• PROVIDED RECORDS:
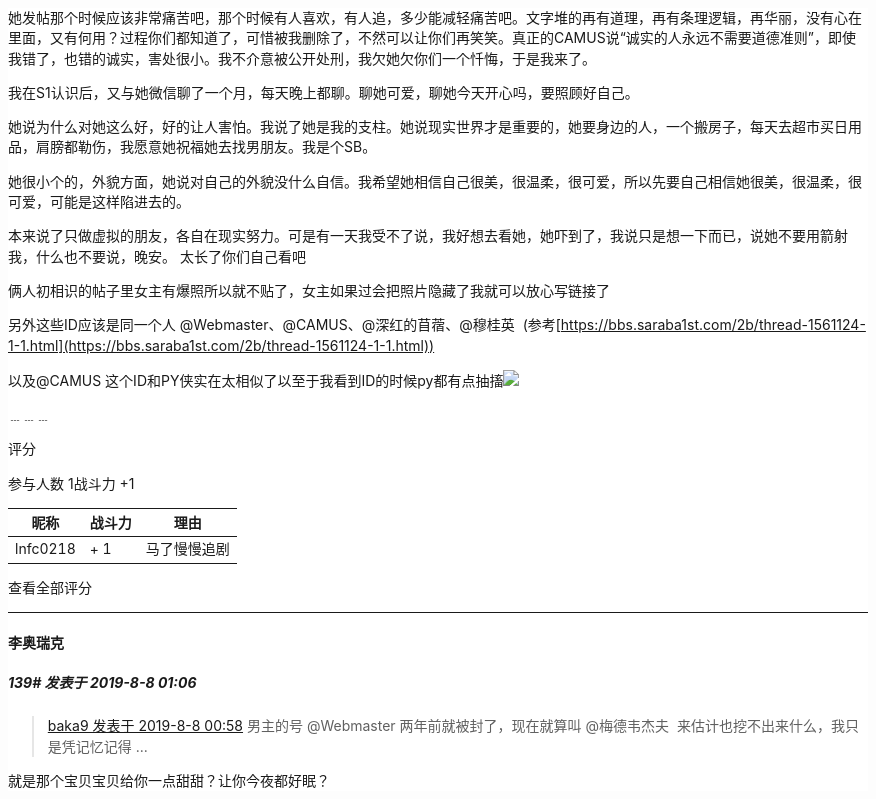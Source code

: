她发帖那个时候应该非常痛苦吧，那个时候有人喜欢，有人追，多少能减轻痛苦吧。文字堆的再有道理，再有条理逻辑，再华丽，没有心在里面，又有何用？过程你们都知道了，可惜被我删除了，不然可以让你们再笑笑。真正的CAMUS说“诚实的人永远不需要道德准则”，即使我错了，也错的诚实，害处很小。我不介意被公开处刑，我欠她欠你们一个忏悔，于是我来了。


我在S1认识后，又与她微信聊了一个月，每天晚上都聊。聊她可爱，聊她今天开心吗，要照顾好自己。


她说为什么对她这么好，好的让人害怕。我说了她是我的支柱。她说现实世界才是重要的，她要身边的人，一个搬房子，每天去超市买日用品，肩膀都勒伤，我愿意她祝福她去找男朋友。我是个SB。


她很小个的，外貌方面，她说对自己的外貌没什么自信。我希望她相信自己很美，很温柔，很可爱，所以先要自己相信她很美，很温柔，很可爱，可能是这样陷进去的。


本来说了只做虚拟的朋友，各自在现实努力。可是有一天我受不了说，我好想去看她，她吓到了，我说只是想一下而已，说她不要用箭射我，什么也不要说，晚安。</blockquote>
太长了你们自己看吧


俩人初相识的帖子里女主有爆照所以就不贴了，女主如果过会把照片隐藏了我就可以放心写链接了

另外这些ID应该是同一个人 @Webmaster、@CAMUS、@深红的苜蓿、@穆桂英  (参考[https://bbs.saraba1st.com/2b/thread-1561124-1-1.html](https://bbs.saraba1st.com/2b/thread-1561124-1-1.html))

以及@CAMUS 这个ID和PY侠实在太相似了以至于我看到ID的时候py都有点抽搐<img src="https://static.saraba1st.com/image/smiley/face2017/130.png" referrerpolicy="no-referrer"> 




﹍﹍﹍

评分





 参与人数 1战斗力 +1

|昵称|战斗力|理由|
|----|---|---|
| lnfc0218| + 1|马了慢慢追剧|



查看全部评分






*****

####  李奥瑞克  
##### 139#       发表于 2019-8-8 01:06



<blockquote><a href="httphttps://bbs.saraba1st.com/2b/forum.php?mod=redirect&amp;goto=findpost&amp;pid=44832401&amp;ptid=1852031" target="_blank">baka9 发表于 2019-8-8 00:58</a>
男主的号 @Webmaster 两年前就被封了，现在就算叫 @梅德韦杰夫  来估计也挖不出来什么，我只是凭记忆记得 ...</blockquote>
就是那个宝贝宝贝给你一点甜甜？让你今夜都好眠？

• PROBLEM STATEMENT:
Only lines that include "Webmaster" belong in the answer; copy all of them from the listing.

• WRITTEN RESPONSE:
另外这些ID应该是同一个人 @Webmaster、@CAMUS、@深红的苜蓿、@穆桂英  (参考[https://bbs.saraba1st.com/2b/thread-1561124-1-1.html](https://bbs.saraba1st.com/2b/thread-1561124-1-1.html))
男主的号 @Webmaster 两年前就被封了，现在就算叫 @梅德韦杰夫  来估计也挖不出来什么，我只是凭记忆记得 ...</blockquote>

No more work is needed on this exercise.